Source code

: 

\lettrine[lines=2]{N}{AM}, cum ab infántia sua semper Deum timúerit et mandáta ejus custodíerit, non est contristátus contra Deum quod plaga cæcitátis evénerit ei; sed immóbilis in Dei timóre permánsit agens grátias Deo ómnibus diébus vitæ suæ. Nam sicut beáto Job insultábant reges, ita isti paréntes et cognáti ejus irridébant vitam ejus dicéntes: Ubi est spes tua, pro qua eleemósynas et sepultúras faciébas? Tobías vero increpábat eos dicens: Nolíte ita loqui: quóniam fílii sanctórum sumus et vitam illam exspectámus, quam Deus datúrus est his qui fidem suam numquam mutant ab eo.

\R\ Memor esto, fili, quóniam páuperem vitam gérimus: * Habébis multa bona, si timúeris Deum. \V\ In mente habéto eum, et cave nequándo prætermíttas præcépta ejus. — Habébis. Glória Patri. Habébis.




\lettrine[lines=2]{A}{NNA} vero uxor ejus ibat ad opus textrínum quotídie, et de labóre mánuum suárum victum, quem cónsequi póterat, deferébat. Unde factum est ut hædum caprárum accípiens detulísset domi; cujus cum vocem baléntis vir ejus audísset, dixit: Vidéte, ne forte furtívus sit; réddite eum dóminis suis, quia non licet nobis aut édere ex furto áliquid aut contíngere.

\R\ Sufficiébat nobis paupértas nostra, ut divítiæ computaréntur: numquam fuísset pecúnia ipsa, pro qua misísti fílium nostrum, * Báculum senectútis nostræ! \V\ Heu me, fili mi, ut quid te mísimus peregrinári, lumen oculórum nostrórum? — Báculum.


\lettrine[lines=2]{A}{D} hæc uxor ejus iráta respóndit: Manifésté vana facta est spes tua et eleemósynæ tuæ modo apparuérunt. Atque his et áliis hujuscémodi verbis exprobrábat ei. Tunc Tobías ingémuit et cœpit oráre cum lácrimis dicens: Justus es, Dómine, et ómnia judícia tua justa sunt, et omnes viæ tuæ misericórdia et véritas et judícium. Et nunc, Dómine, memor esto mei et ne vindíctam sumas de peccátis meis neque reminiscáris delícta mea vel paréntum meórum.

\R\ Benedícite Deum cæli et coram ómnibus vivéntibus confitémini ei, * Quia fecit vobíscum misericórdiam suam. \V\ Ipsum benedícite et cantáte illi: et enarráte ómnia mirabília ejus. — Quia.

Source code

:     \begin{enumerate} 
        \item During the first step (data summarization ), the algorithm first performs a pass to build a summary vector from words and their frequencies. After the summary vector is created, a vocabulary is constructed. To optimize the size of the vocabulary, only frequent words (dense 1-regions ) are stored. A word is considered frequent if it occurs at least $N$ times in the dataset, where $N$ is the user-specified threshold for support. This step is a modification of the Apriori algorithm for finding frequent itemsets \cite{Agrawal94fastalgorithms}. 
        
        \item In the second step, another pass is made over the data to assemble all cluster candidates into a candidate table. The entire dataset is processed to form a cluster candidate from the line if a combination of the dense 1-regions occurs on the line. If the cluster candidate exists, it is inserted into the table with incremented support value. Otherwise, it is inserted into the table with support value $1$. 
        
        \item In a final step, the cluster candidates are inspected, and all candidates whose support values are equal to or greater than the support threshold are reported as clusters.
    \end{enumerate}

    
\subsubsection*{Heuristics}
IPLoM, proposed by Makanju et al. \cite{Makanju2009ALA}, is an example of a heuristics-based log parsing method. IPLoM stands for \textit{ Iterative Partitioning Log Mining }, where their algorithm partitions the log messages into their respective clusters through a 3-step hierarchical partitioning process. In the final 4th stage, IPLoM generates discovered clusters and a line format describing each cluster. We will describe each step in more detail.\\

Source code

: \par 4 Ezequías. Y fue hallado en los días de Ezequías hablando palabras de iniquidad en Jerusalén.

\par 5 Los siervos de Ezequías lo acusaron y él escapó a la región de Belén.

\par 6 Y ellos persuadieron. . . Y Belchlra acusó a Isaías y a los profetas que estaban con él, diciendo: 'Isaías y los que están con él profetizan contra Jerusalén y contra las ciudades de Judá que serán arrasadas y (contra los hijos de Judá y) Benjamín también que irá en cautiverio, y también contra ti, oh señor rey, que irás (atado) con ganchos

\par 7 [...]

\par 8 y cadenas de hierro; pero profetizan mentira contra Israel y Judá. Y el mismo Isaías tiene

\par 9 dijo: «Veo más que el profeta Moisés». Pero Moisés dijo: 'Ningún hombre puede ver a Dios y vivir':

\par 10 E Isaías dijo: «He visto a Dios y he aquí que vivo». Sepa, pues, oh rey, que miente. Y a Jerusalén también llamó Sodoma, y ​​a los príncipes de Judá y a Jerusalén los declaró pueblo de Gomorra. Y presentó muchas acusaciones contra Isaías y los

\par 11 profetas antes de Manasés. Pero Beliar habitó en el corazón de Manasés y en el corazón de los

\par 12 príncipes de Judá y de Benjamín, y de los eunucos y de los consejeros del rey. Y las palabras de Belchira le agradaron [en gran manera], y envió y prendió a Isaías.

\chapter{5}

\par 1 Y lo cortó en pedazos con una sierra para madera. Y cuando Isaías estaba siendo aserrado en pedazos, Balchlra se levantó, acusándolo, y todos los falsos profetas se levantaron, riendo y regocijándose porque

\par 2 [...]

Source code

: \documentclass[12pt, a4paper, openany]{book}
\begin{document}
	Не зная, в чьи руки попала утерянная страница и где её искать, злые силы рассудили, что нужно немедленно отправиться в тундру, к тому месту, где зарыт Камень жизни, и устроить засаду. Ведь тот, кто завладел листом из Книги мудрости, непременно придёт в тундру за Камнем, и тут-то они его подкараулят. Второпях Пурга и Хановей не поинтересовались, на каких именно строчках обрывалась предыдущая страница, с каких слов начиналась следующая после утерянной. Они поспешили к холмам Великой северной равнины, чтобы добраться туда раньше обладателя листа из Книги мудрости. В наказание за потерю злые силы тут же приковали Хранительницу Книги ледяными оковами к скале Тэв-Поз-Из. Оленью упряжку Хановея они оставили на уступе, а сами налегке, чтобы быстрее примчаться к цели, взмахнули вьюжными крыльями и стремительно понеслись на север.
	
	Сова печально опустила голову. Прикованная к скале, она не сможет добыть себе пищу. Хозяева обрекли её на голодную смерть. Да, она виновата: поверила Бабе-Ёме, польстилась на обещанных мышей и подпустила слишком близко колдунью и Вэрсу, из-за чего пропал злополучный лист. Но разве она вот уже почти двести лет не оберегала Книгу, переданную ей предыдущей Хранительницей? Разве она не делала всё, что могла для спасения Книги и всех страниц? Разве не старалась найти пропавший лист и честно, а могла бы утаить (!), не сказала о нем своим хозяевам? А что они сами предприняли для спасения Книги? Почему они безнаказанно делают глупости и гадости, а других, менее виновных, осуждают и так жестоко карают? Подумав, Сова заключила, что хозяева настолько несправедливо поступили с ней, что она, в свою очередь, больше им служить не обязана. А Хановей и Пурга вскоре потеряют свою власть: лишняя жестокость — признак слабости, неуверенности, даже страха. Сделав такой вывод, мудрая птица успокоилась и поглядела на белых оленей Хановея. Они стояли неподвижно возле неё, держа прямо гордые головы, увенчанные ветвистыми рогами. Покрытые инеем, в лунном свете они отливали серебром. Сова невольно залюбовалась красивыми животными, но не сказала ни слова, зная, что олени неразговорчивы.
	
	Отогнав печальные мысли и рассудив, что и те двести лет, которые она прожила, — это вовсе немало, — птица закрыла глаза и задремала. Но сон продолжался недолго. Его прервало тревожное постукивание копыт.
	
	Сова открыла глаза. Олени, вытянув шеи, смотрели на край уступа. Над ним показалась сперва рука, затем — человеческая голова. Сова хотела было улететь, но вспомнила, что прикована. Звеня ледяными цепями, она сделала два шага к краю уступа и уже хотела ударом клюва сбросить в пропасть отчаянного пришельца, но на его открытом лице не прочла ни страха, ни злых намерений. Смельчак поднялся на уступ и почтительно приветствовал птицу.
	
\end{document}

--------------------------------

■ **Exercise objective**
When a line of the data holds the string "profetizan", pick it out and copy it.

■ **Answer to the problem**
\par 6 Y ellos persuadieron. . . Y Belchlra acusó a Isaías y a los profetas que estaban con él, diciendo: 'Isaías y los que están con él profetizan contra Jerusalén y contra las ciudades de Judá que serán arrasadas y (contra los hijos de Judá y) Benjamín también que irá en cautiverio, y también contra ti, oh señor rey, que irás (atado) con ganchos
\par 8 y cadenas de hierro; pero profetizan mentira contra Israel y Judá. Y el mismo Isaías tiene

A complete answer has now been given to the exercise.